Avrupa ve Amerika’da ortaya çıktığı gibi Osmanlı coğrafyasında da filizlenen resimli dergilerin odağı tam da “yeni”nin inşasıdır. Özellikle Servet-i Fünun2 dergisi, “yeni”nin toplumsal alan içerisindeki inşasını ve algılanışını anlamak için oldukça iyi bir tespit alanı oluşturmaktadır. Periyodik basılı yayın mecrasının sunduğu müşterek okuma ve görme pratikleri ile kentli, aynı dili konuşan, ayrıcalıklı bir kesim de belirmeye başlar.3 Bu kitle, “yeni”yi arzulayan, algılayan ve deneyimlemeye uygun bir kesimdir. Tabii “yeni” olgusu sadece mekânsal algılayış içerisinde sınırlı kalmaz, fiziksel ve fikri üretimin her bir yanına sızar. Haftalık çıkan Servet-i Fünun, bir yandan “yeni” kentsel mekânın tahayyüllerini, deneyimlerini ve inşasını özellikle görsel olarak aktaran bir mecra olurken bir yandan da “yeni” edebiyatın kurulduğu bir ortamı da oluşturur.

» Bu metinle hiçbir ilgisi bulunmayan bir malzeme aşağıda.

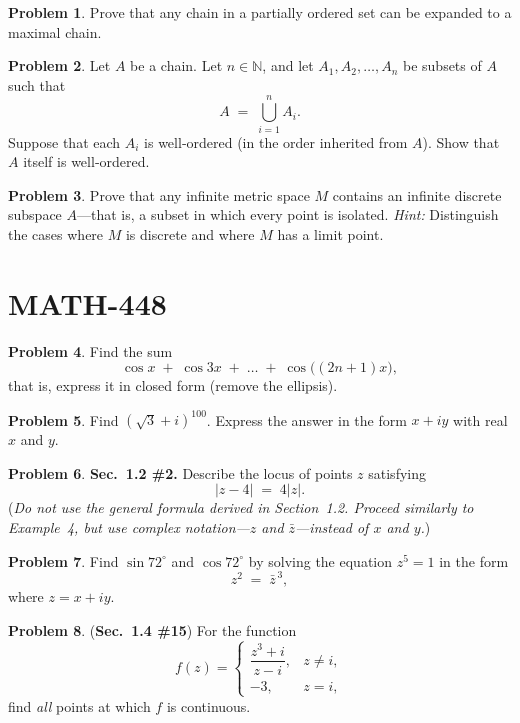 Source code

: \documentclass[10pt]{article}
\theoremstyle{definition} %
\newtheorem{problem}{Problem}
\theoremstyle{plain} %
\begin{document}
\begin{problem}
  Prove that any chain in a partially ordered set can be expanded to a maximal chain.
\end{problem}

\begin{problem}
  Let $A$ be a chain.  Let $n \in \mathbb{N}$, and let $A_{1},A_{2},\dots,A_{n}$ be subsets of $A$ such that
  \[
      A \;=\; \bigcup_{i=1}^{n} A_{i}.
  \]
  Suppose that each $A_{i}$ is well‑ordered (in the order inherited from $A$).  
  Show that $A$ itself is well‑ordered.
\end{problem}

\begin{problem}
  Prove that any infinite metric space $M$ contains an infinite discrete subspace $A$—that is, a subset in which every point is isolated.  
  \textit{Hint:} Distinguish the cases where $M$ is discrete and where $M$ has a limit point.
\end{problem}
\pagebreak
  \section{MATH-448}
  \begin{problem}
    Find the sum
    \[
        \cos x \;+\; \cos 3x \;+\; \dots \;+\; \cos\bigl((2n+1)x\bigr),
    \]
    that is, express it in closed form (remove the ellipsis).
\end{problem}

\begin{problem}
    Find $(\sqrt{3}+i)^{100}$.  
    Express the answer in the form $x + iy$ with real $x$ and $y$.
\end{problem}

\begin{problem}
    \textbf{Sec.\ 1.2 \#2.}  
    Describe the locus of points $z$ satisfying
    \[
        \lvert z-4\rvert \;=\; 4\lvert z\rvert.
    \]
    (\emph{Do not use the general formula derived in Section 1.2.  
    Proceed similarly to Example 4, but use complex notation—$z$ and $\bar z$—instead of $x$ and $y$.})
\end{problem}

\begin{problem}
    Find $\sin 72^{\circ}$ and $\cos 72^{\circ}$ by solving the equation $z^{5}=1$ in the form
    \[
        z^{2} \;=\; \bar z^{\,3},
    \]
    where $z = x + iy$.
\end{problem}
\begin{problem}
  (\textbf{Sec.\ 1.4 \#15})  
  For the function
  \[
      f(z)=
      \begin{cases}
          \dfrac{z^{3}+i}{\,z-i\,}, & z \neq i,\\[6pt]
          -3, & z = i,
      \end{cases}
  \]
  find \emph{all} points at which \(f\) is continuous.
\end{problem}
\end{document}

Bir inşaat malzemesi olarak ortaya çıkan beton da metinsel ve görsel anlatılar ile Servet-i Fünun içerisinde kendine yer bulur. Yüzyıl başında bu coğrafyada henüz maddi anlamda var olmayan bir malzeme ve inşaat tekniğinin tahayyülü oluşturulurken; onun ne olduğu, ne olmadığı, ne işe yaradığı, ne gibi deneyimlere imkân sunduğu gibi sorulara cevap arayan bir anlatı dili ile beraber kurulur. Bir yandan da, “yeni”nin anlatısı oluşturulurken onun “eski” olan ile diyaloğu da önemli yer teşkil eder. Bu anlamda, dergiden seçilen ve betona içkin birkaç anlatı eşliğinde bu yeni malzemenin okuyucuya sunulma biçimleri; tahayyül, deneyim, inşa eksenlerinde yorumlanacaktır.

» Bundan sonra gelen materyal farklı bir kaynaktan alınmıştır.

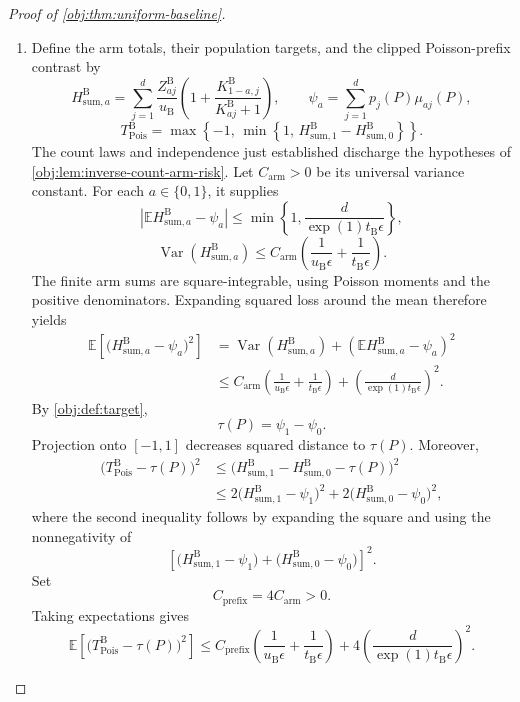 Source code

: \documentclass[11pt]{article}
\begin{document}
\begin{proof}[Proof of \cref{obj:thm:uniform-baseline}]
\begin{enumerate}
\item
Define the arm totals, their population targets, and the clipped Poisson-prefix contrast by
\[
H_{\mathrm{sum},a}^{\mathrm B}
=
\sum_{j=1}^d
\frac{Z_{aj}^{\mathrm B}}{u_{\mathrm B}}
\left(1+\frac{K_{1-a,j}^{\mathrm B}}{K_{aj}^{\mathrm B}+1}\right),
\qquad
\psi_a
=
\sum_{j=1}^d p_j(P)\mu_{aj}(P),
\]
\[
T_{\mathrm{Pois}}^{\mathrm B}
=
\max\!\left\{-1,\,
\min\!\left\{1,\,
H_{\mathrm{sum},1}^{\mathrm B}
-
H_{\mathrm{sum},0}^{\mathrm B}
\right\}\right\}.
\]
The count laws and independence just established discharge the hypotheses of
\cref{obj:lem:inverse-count-arm-risk}. Let \(C_{\mathrm{arm}}>0\) be its universal variance constant. For each \(a\in\{0,1\}\), it supplies
\[
\left|
\mathbb E H_{\mathrm{sum},a}^{\mathrm B}-\psi_a
\right|
\le
\min\!\left\{
1,\frac{d}{\exp(1)t_{\mathrm B}\epsilon}
\right\},
\]
\[
\operatorname{Var}\!\left(H_{\mathrm{sum},a}^{\mathrm B}\right)
\le
C_{\mathrm{arm}}
\left(
\frac{1}{u_{\mathrm B}\epsilon}
+
\frac{1}{t_{\mathrm B}\epsilon}
\right).
\]
The finite arm sums are square-integrable, using Poisson moments and the positive denominators. Expanding squared loss around the mean therefore yields
\[
\begin{aligned}
\mathbb E\!\left[
\bigl(H_{\mathrm{sum},a}^{\mathrm B}-\psi_a\bigr)^2
\right]
&=
\operatorname{Var}\!\left(H_{\mathrm{sum},a}^{\mathrm B}\right)
+
\left(\mathbb E H_{\mathrm{sum},a}^{\mathrm B}-\psi_a\right)^2\\
&\le
C_{\mathrm{arm}}
\left(
\frac{1}{u_{\mathrm B}\epsilon}
+
\frac{1}{t_{\mathrm B}\epsilon}
\right)
+
\left(\frac{d}{\exp(1)t_{\mathrm B}\epsilon}\right)^2.
\end{aligned}
\]
By \cref{obj:def:target},
\[
\tau(P)=\psi_1-\psi_0.
\]
Projection onto \([-1,1]\) decreases squared distance to \(\tau(P)\). Moreover,
\[
\begin{aligned}
\bigl(T_{\mathrm{Pois}}^{\mathrm B}-\tau(P)\bigr)^2
&\le
\bigl(H_{\mathrm{sum},1}^{\mathrm B}
-H_{\mathrm{sum},0}^{\mathrm B}-\tau(P)\bigr)^2\\
&\le
2\bigl(H_{\mathrm{sum},1}^{\mathrm B}-\psi_1\bigr)^2
+
2\bigl(H_{\mathrm{sum},0}^{\mathrm B}-\psi_0\bigr)^2,
\end{aligned}
\]
where the second inequality follows by expanding the square and using the nonnegativity of
\[
\left[
\bigl(H_{\mathrm{sum},1}^{\mathrm B}-\psi_1\bigr)
+
\bigl(H_{\mathrm{sum},0}^{\mathrm B}-\psi_0\bigr)
\right]^2.
\]
Set
\[
C_{\mathrm{prefix}}=4C_{\mathrm{arm}}>0.
\]
Taking expectations gives
\[
\mathbb E\!\left[
\bigl(T_{\mathrm{Pois}}^{\mathrm B}-\tau(P)\bigr)^2
\right]
\le
C_{\mathrm{prefix}}
\left(
\frac{1}{u_{\mathrm B}\epsilon}
+
\frac{1}{t_{\mathrm B}\epsilon}
\right)
+
4\left(\frac{d}{\exp(1)t_{\mathrm B}\epsilon}\right)^2.
\]


\end{enumerate}
\end{proof}
\end{document}
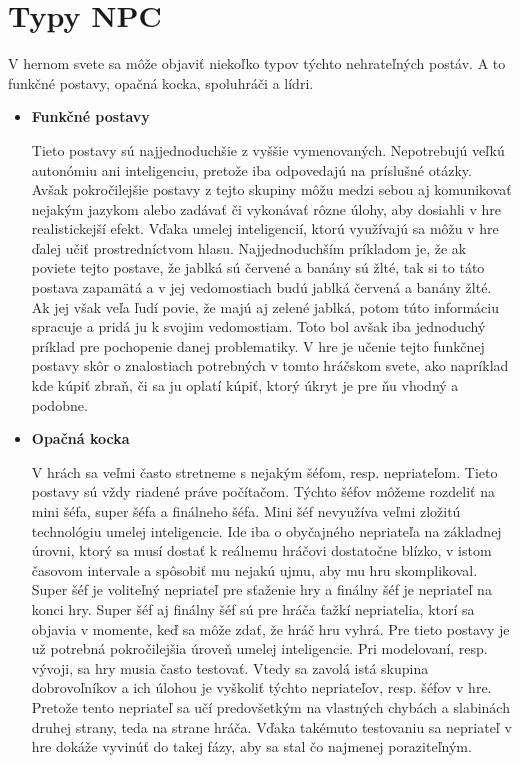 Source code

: \documentclass[10pt,twoside,slovak,a4paper]{article}
\begin{document}
\section{Typy NPC} 
V hernom svete sa môže objaviť niekoľko typov týchto nehrateľných postáv. A to funkčné postavy, opačná kocka, spoluhráči a lídri. 
\begin{itemize}
\item \textbf{Funkčné postavy}

 Tieto postavy sú najjednoduchšie z vyššie vymenovaných. Nepotrebujú veľkú autonómiu ani inteligenciu, pretože iba odpovedajú na príslušné otázky. Avšak pokročilejšie postavy z tejto skupiny môžu medzi sebou aj komunikovať nejakým jazykom alebo zadávať či vykonávať rôzne úlohy, aby dosiahli v hre realistickejší efekt. Vďaka umelej inteligencií, ktorú využívajú sa môžu v hre ďalej učiť prostredníctvom hlasu. Najjednoduchším príkladom je, že ak poviete tejto postave, že jablká sú červené a banány sú žlté, tak si to táto postava zapamätá a v jej vedomostiach budú jablká červená a banány žlté. Ak jej však veľa ľudí povie, že majú aj zelené jablká, potom túto informáciu spracuje a pridá ju k svojim vedomostiam. Toto bol avšak iba jednoduchý príklad pre pochopenie danej problematiky. V hre je učenie tejto funkčnej postavy skôr o znalostiach potrebných v tomto hráčskom svete, ako napríklad kde kúpiť zbraň, či sa ju oplatí kúpiť, ktorý úkryt je pre ňu vhodný a podobne.  \cite{Types}


\item \textbf{Opačná kocka}

 V hrách sa veľmi často stretneme s nejakým šéfom, resp. nepriateľom. Tieto postavy sú vždy riadené práve počítačom. Týchto šéfov môžeme rozdeliť na mini šéfa, super šéfa a finálneho šéfa. Mini šéf nevyužíva veľmi zložitú technológiu umelej inteligencie. Ide iba o obyčajného nepriateľa na základnej úrovni, ktorý sa musí dostať k reálnemu hráčovi dostatočne blízko, v istom časovom intervale a spôsobiť mu nejakú ujmu, aby mu hru skomplikoval. Super šéf je voliteľný nepriateľ pre sťaženie hry a finálny šéf je nepriateľ na konci hry. Super šéf aj finálny šéf sú pre hráča ťažkí nepriatelia, ktorí sa objavia v momente, keď sa môže zdať, že hráč hru vyhrá. Pre tieto postavy je už potrebná pokročilejšia úroveň umelej inteligencie. Pri modelovaní, resp. vývoji, sa hry musia často testovať. Vtedy sa zavolá istá skupina dobrovoľníkov a ich úlohou je vyškoliť týchto nepriateľov, resp. šéfov v hre. Pretože tento nepriateľ sa učí predovšetkým na vlastných chybách a slabinách druhej strany, teda na strane hráča. Vďaka takémuto testovaniu sa nepriateľ v hre dokáže vyvinúť do takej fázy, aby sa stal čo najmenej poraziteľným.  \cite{Types}


\end{itemize}
\end{document}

“yeni” olanı tahayyül etmek
1907 yılında Servet-i Fünun’da “İnşaatta Bir Tarz-ı Cedid” başlıklı bir haber hazırlanır. Birbirinden farklılaşan üç görsel eşliğinde yeni bir inşaat tarzı olarak betonarme, okuyuculara tanıtılır. Öncelikle, bu bilinmeyen malzemenin kaba bir tarifi yapılır: “Birbiri üzerine gelişigüzel konulmuş taşların çimento ile bir kütle haline gelmesiyle elde edilen ‘beton’ adlı yeni inşaat esas olmuştur”.4 Devamında ise işin bu kadarla kalmadığı, bir de demirin inşaata karışarak taşa göre mukavemeti yirmi kat fazla olan “betonarme” inşaat tekniğinin ortaya çıktığı belirtilir:
“Demir ile taş şimdi yapılara ve bayındırlık işlerine esas olmakla beraber bunlar ayrı ayrı kullanılmakta, yani her biri binanın bir kısmında vazifeli olarak birbiriyle iştirak ve teması sınırlanmış noktalarda vuku bulmakta idi. Demir ile betonu yani taş ve çimentoyu karıştırarak böylece sağlam bir kütle teşkil eylemek, ya binanın demir çatılarını büsbütün beton ile kapamak, yahut betonu demir ile kapamak gibi yollar da
düşünülmüştür. İşte betonarme denilen demir ile çimento karışımı malzeme inşaatta bu suretle meydana çıkarılmıştır.”5
Dergi, metinsel tarifin yanısıra görsel anlatı da sunarak, henüz bu coğrafyada olmayan malzeme ile ne gibi yapıların yapılabileceğini hayal ettirir. Üç farklı jenerik imge eşliğinde, malzemenin kullanımına dair farklılaşan yapı tipleri sunar. Her birinin altında görselleri tarif eden küçük bir açıklama ile tahayyülün anlamını biraz daha sabitlemeyi başarır. İlkinde, “betonarme ile inşa edilmiş bir köprü”, ikincisinde, “ahiren Cenova’da betonarme ile inşa edilmiş olan bir bina” ve üçüncü görselin altında “betonarme ile inşa edilmiş yüksek bir su haznesi” yazmaktadır. Bu üç görsel de metinden kopuk bir şekilde bir sayfa öncesine yerleştirilmiştir.6
Derginin aynı yaprağının karşı sayfasında başka bir habere ait üç görsel daha bulunmaktadır. Simetrik olarak benzer bir mizanpaja sahip olan bu diğer üç görsel, Güney Suriye’de bulunan antik Geresa harabelerini tanıtmak için yerleştirilmiştir. Aynı yaprağı beraber paylaşma halinin rastgele yapılıp yapılmadığı, özellikle biraraya getirilip getirilmediği akla gelen sorulardandır. Bir yanda yeni bir inşaat tekniğini tariflemek için gösterilen “yeni” strüktürler ve diğer yanda Roma döneminden kalma ve eski inşaat teknikleri ile üretilen sütun ve kemer harabeleri. Yeni olanı eski ile beraber sunmak, onun yeni oluş gücünü artırmaktadır. Fakat bir yandan da her iki sayfadaki görsellerin zamansal olarak algısı ancak hayal dünyasında şekillenebilecek gibidir. “Şimdi”ye, günlük rutine değemezler. Belki de bu sebeple bu birbirine kontrast fakat ahenkli imgelerin yan yana yaprakları paylaşabilmeleri mümkün olmuştur (Görsel 1).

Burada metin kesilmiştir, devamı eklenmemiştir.